In one embodiment, the vacuum head is mounted to the end effector
mount by bolts. In this embodiment, the lower wrist joint may be a
passive pin joint that allows the vacuum head to make contact with
a pipe whose long axis is not necessarily in a horizontal position,
to carry a pipe off-center such that the pipe is not necessarily in
a horizontal position while in transit, and/or to place a pipe at
angles relative to the horizontal. Off-center means that the center
of gravity of the pipe is not aligned with the long central axis of
the lower wrist joint.
[0068] In another embodiment, one or both of the upper wrist joint
and the lower wrist joint are actively controllable, such that the
angle of the vacuum head face is actively adjustable.
[0069] In a sample embodiment, the angle of the vacuum head face
relative to the horizontal may range between about 0.degree. to
about 90.degree., whether the vacuum head is passive or
actively-controlled.
[0070] In the passive mode, contact with the pipe, or contact of
the pipe with external structures such as the V-door may provide a
moment sufficient to pivot the vacuum head to a conforming
inclination. In the active mode, the vacuum head can be motor
driven to a specific inclination.
[0071] The vacuum head may include resistive springs or bearings
that act as dampers during angled (or off-horizontal) pipe
placement. The resistive springs or bearings may further help
compensate for any see-sawing motion when hoisting a pipe
off-center and/or from one of its ends. A device may be included in
the PL to accommodate the shear forces necessary to securely hold a
pipe at an angle relative to the horizontal plane.

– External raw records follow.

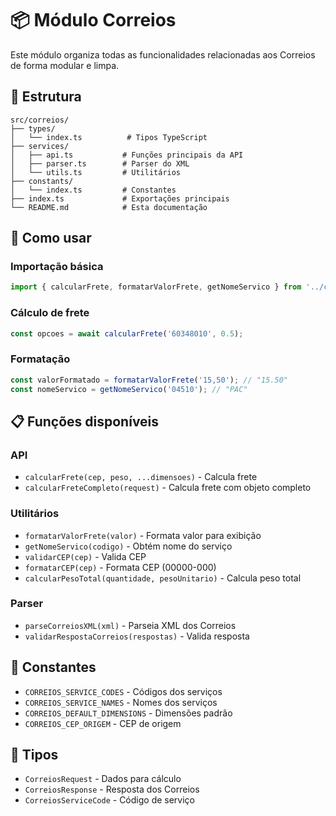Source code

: # 📦 Módulo Correios

Este módulo organiza todas as funcionalidades relacionadas aos Correios de forma modular e limpa.

## 📁 Estrutura

```
src/correios/
├── types/
│   └── index.ts          # Tipos TypeScript
├── services/
│   ├── api.ts           # Funções principais da API
│   ├── parser.ts        # Parser do XML
│   └── utils.ts         # Utilitários
├── constants/
│   └── index.ts         # Constantes
├── index.ts             # Exportações principais
└── README.md            # Esta documentação
```

## 🚀 Como usar

### Importação básica
```typescript
import { calcularFrete, formatarValorFrete, getNomeServico } from '../correios';
```

### Cálculo de frete
```typescript
const opcoes = await calcularFrete('60348010', 0.5);
```

### Formatação
```typescript
const valorFormatado = formatarValorFrete('15,50'); // "15.50"
const nomeServico = getNomeServico('04510'); // "PAC"
```

## 📋 Funções disponíveis

### API
- `calcularFrete(cep, peso, ...dimensoes)` - Calcula frete
- `calcularFreteCompleto(request)` - Calcula frete com objeto completo

### Utilitários
- `formatarValorFrete(valor)` - Formata valor para exibição
- `getNomeServico(codigo)` - Obtém nome do serviço
- `validarCEP(cep)` - Valida CEP
- `formatarCEP(cep)` - Formata CEP (00000-000)
- `calcularPesoTotal(quantidade, pesoUnitario)` - Calcula peso total

### Parser
- `parseCorreiosXML(xml)` - Parseia XML dos Correios
- `validarRespostaCorreios(respostas)` - Valida resposta

## 🔧 Constantes

- `CORREIOS_SERVICE_CODES` - Códigos dos serviços
- `CORREIOS_SERVICE_NAMES` - Nomes dos serviços
- `CORREIOS_DEFAULT_DIMENSIONS` - Dimensões padrão
- `CORREIOS_CEP_ORIGEM` - CEP de origem

## 📝 Tipos

- `CorreiosRequest` - Dados para cálculo
- `CorreiosResponse` - Resposta dos Correios
- `CorreiosServiceCode` - Código de serviço
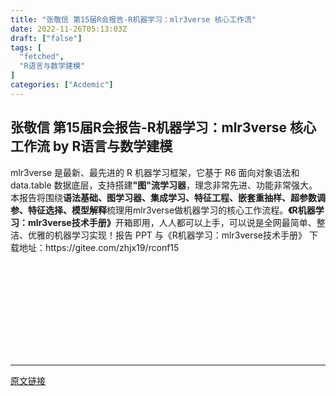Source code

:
 ```yaml
---
title: "张敬信 第15届R会报告-R机器学习：mlr3verse 核心工作流"
date: 2022-11-26T05:13:03Z
draft: ["false"]
tags: [
  "fetched",
  "R语言与数学建模"
]
categories: ["Acdemic"]
---
```

张敬信 第15届R会报告-R机器学习：mlr3verse 核心工作流 by R语言与数学建模
------
<div><p><span>mlr3verse 是最新、最先进的 R 机器学习框架，它基于 R6 面向对象语法和 data.table 数据底层，支持搭建<strong>"图"流学习器</strong>，理念非常先进、功能非常强大。本报告将围绕<strong>语法基础、图学习器、集成学习、特征工程、嵌套重抽样、超参数调参、特征选择、模型解释</strong>梳理用mlr3verse做机器学习的核心工作流程。<strong>《R机器学习：mlr3verse技术手册》</strong>开箱即用，人人都可以上手，可以说是全网最简单、整洁、优雅的机器学习实现！报告 PPT 与《R机器学习：mlr3verse技术手册》 下载地址：https://gitee.com/zhjx19/rconf15</span></p><section><iframe data-vidtype="1" data-cover="http%3A%2F%2Fpuui.qpic.cn%2Fvpic_cover%2Fk336460ft9y%2Fk336460ft9y_hz.jpg%2F496" allowfullscreen="" frameborder="0" data-ratio="2" data-w="864" data-src="https://v.qq.com/iframe/preview.html?width=500&amp;height=375&amp;auto=0&amp;vid=k336460ft9y"></iframe></section><p><mp-style-type data-value="3"></mp-style-type></p></div>  
<hr>
<a href="https://mp.weixin.qq.com/s/zwXuM8Ygh1_47fZG1H2EhQ",target="_blank" rel="noopener noreferrer">原文链接</a>
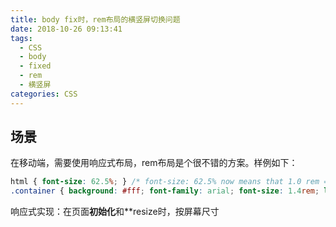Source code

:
 ```yaml
---
title: body fix时，rem布局的横竖屏切换问题
date: 2018-10-26 09:13:41
tags: 
  - CSS
  - body
  - fixed
  - rem
  - 横竖屏
categories: CSS
---
```

## 场景
在移动端，需要使用响应式布局，rem布局是个很不错的方案。样例如下：
```css
html { font-size: 62.5%; } /* font-size: 62.5% now means that 1.0 rem = 10px */
.container { background: #fff; font-family: arial; font-size: 1.4rem; line-height: 1.6rem; }
```
响应式实现：在页面**初始化**和**resize时，按屏幕尺寸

[0072] In another example, the PL includes a mechanical stop that
prevents the vacuum head from rotating about the axis of the lower
wrist in one selectable direction. To engage the mechanical stop, a
pipe is intentionally picked up slightly off-centred. This allows
the pipe to remain stable in motion. The mechanical stop is
configured to prevent rotation in a first direction, so that the
pipe can only be rotated in a second direction opposite to the
first direction when it comes into contact with the v-door or when
the vacuum head picks up a pipe at the v-door. In one embodiment,
the mechanical stop is adjustable to allow either rotation
direction to be restrained at a given time, depending on the
relative locations of the PL and the rig on site.
[0073] In one embodiment, the turret, boom, stick and upper and
lower wrists are constructed of plate steel; however, other
suitable materials may be used to construct the components of the
arm.
[0074] In a further embodiment, one or both of the slew drive and
the rotor stator may include encoders for position measurement and
control.
[0075] In a sample embodiment, the slew drive has a maximum
rotational velocity of about 4 RPM and the rotor stator has a
maximum rotational velocity of about 4 RPM. Of course, other speeds
are possible.
[0076] In a further embodiment, the PL has more than the minimal
number of actuators by including a linear actuator (not shown)
in-line with the vacuum head. In other words, the PL is configured
such that the arm can complete the same motion in more than one way
(i.e. using different actuators), thereby providing redundancy. In
one embodiment, the linear actuator allows the vacuum head to
extend outwardly without much movement of the arm. When the PL has
positioned a pipe in line with the previous pipe in the drilling
rig mast, the linear actuator allows the PL to stab into the
receiving pipe or joint, while preventing extraneous movement of
the pipe arm. This embodiment may be beneficial for use in the
confined space of a drilling rig mast, since it may be undesirable
for the arm to perform certain movements given its proximity to
other site equipment. By mounting the vaccum head to the linear
actuator, the motion required to stab a pipe can be performed by
the PL without or with minimal movement of the actuators in the
arm.
[0077] The suction power of the vacuum head is provided by the
vacuum pump, valves and control system in the power unit located on
mobile base. In one embodiment, the vacuum pump is directly driven
by the power unit on the mobile base. The vacuum pump may be
manually controlled with an "on-off" switch with safety lockouts.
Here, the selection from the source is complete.